TRY IT: Without including any pictures, retype exactly the lines from the top of the records through the line containing "All these algorithms", that final line included.

DATA SHOWN:
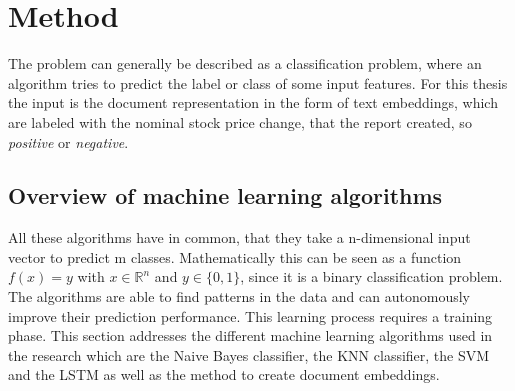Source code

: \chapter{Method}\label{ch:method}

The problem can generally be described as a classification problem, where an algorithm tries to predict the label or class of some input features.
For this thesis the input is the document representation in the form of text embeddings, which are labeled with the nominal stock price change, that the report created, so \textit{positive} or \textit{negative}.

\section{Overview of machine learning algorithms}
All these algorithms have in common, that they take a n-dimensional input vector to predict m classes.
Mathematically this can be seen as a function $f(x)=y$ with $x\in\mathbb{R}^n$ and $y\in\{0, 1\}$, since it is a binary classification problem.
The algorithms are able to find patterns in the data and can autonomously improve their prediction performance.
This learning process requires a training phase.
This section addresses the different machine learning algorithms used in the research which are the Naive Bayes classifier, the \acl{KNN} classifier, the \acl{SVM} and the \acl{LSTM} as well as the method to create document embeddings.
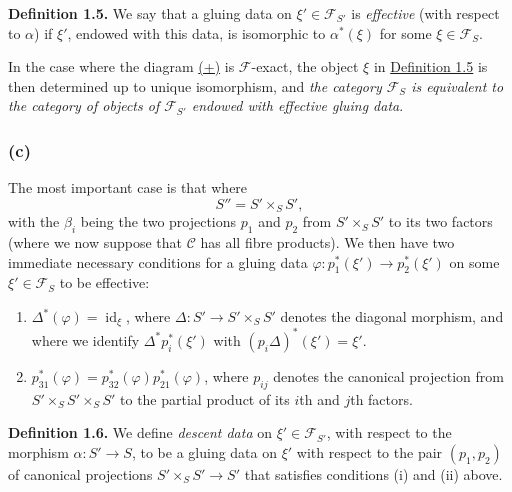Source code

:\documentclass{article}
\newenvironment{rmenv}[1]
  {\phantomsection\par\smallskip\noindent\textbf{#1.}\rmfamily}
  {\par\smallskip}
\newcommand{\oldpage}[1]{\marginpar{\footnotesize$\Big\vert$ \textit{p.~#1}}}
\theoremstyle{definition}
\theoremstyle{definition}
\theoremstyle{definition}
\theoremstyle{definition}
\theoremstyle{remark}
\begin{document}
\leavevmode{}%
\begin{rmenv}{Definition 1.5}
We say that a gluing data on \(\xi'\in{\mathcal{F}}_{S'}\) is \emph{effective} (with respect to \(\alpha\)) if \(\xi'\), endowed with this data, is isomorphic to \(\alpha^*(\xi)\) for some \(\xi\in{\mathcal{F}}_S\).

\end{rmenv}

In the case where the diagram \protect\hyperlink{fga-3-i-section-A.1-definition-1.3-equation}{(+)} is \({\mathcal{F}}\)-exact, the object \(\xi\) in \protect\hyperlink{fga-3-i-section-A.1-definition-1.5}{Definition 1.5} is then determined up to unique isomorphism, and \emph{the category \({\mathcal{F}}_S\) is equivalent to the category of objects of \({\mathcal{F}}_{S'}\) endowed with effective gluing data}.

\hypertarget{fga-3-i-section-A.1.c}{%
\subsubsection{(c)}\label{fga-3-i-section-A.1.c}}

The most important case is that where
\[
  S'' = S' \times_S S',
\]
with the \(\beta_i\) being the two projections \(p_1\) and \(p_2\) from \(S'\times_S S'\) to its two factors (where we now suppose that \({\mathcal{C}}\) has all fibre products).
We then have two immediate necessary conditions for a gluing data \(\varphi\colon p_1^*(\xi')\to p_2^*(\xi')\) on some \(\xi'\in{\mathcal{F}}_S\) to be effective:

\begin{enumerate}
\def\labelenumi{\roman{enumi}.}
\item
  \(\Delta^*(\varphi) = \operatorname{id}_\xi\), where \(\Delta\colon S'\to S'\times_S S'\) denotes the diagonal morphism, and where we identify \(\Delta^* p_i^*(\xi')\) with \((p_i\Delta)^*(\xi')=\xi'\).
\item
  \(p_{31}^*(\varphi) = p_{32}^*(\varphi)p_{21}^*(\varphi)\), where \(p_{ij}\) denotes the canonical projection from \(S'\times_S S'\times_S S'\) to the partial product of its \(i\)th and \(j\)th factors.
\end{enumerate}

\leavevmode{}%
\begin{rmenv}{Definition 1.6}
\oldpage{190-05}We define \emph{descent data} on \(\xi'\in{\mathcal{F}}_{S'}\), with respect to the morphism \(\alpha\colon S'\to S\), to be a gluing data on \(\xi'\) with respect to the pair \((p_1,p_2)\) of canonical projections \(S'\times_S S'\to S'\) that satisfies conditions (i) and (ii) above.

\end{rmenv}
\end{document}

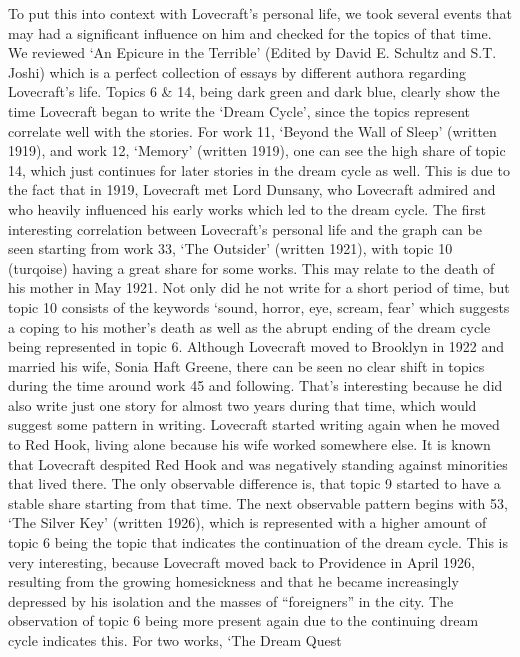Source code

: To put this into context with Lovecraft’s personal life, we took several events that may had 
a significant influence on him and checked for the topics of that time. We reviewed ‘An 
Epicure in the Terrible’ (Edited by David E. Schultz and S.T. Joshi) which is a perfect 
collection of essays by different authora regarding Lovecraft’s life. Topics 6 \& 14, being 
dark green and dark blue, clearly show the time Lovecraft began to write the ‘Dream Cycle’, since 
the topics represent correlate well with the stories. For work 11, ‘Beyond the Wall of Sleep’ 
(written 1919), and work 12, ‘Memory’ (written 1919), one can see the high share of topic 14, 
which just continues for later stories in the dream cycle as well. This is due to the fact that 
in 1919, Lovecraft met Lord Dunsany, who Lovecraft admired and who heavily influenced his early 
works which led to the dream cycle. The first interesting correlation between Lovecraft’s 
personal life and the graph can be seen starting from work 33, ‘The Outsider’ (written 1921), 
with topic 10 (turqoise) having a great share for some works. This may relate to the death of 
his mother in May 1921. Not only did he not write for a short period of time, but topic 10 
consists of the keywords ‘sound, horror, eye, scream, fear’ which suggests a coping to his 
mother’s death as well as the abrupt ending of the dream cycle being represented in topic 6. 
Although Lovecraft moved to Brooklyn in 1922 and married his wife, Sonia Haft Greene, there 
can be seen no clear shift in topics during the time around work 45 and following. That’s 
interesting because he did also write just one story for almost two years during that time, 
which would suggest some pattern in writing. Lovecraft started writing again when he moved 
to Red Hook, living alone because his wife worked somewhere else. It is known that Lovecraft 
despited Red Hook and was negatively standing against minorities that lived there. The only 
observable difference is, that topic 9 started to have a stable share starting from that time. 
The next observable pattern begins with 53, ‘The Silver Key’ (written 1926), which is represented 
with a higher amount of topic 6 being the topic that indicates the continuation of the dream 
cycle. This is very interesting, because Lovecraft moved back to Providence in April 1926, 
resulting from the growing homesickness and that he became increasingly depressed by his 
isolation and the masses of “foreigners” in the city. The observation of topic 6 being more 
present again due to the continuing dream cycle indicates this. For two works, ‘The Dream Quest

WORKED SOLUTION:
Source code

: \chapter{Method}\label{ch:method}

The problem can generally be described as a classification problem, where an algorithm tries to predict the label or class of some input features.
For this thesis the input is the document representation in the form of text embeddings, which are labeled with the nominal stock price change, that the report created, so \textit{positive} or \textit{negative}.

\section{Overview of machine learning algorithms}
All these algorithms have in common, that they take a n-dimensional input vector to predict m classes.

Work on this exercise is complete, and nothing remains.